* WORKING DATA *
*****

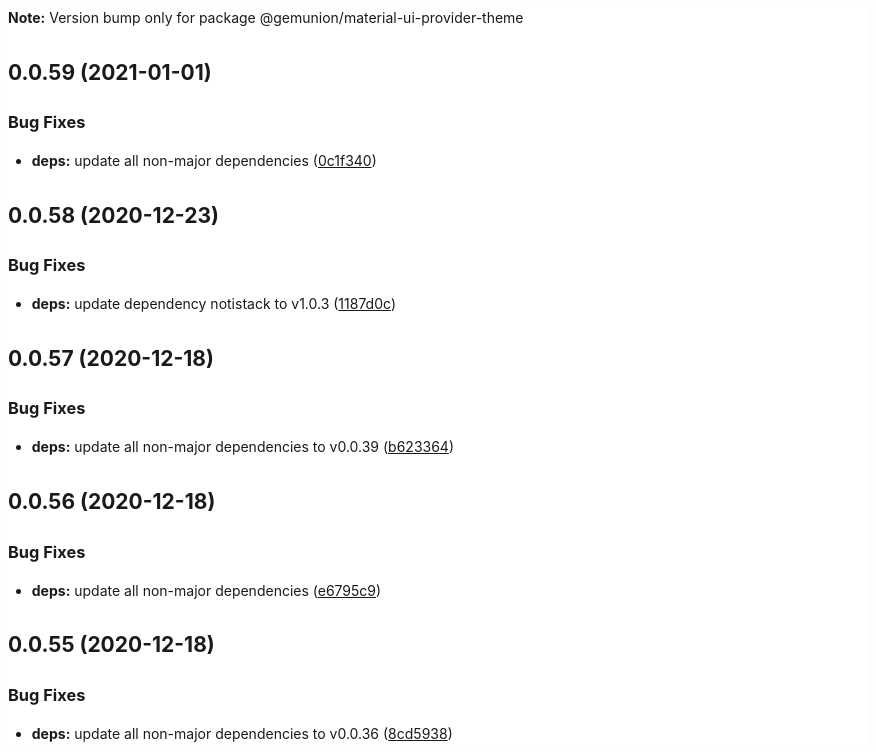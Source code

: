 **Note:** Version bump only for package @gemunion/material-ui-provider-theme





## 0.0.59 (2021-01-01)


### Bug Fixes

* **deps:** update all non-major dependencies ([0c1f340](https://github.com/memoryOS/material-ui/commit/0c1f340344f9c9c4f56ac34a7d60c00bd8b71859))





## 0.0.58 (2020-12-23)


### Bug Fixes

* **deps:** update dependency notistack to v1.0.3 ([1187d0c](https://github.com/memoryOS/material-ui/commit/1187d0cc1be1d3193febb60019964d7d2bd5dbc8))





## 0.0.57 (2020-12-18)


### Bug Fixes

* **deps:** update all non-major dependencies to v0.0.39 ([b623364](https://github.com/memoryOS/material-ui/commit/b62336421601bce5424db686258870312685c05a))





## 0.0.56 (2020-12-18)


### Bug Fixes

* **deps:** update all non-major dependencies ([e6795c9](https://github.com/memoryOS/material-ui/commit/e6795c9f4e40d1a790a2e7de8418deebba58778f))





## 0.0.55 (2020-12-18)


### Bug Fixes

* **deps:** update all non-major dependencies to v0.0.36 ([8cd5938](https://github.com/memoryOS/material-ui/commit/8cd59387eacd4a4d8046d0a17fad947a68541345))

*****

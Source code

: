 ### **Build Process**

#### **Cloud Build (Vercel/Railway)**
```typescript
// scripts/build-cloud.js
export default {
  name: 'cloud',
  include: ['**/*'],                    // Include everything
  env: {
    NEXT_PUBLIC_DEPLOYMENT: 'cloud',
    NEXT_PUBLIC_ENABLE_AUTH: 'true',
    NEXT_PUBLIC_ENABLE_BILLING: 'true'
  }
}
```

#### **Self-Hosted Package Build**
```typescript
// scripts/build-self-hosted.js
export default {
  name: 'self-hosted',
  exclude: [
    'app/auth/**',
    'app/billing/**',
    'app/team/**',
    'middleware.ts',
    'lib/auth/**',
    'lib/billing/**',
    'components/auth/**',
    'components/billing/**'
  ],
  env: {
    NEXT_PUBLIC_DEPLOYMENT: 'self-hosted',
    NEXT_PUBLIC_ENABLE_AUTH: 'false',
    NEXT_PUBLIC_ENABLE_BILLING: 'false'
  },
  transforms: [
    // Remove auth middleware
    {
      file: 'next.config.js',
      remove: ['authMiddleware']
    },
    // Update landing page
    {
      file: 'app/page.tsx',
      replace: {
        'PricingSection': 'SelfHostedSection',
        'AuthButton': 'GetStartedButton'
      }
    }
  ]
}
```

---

*****

Take each line of the material that contains the word "page" and list it.

    // Update landing page
      file: 'app/page.tsx',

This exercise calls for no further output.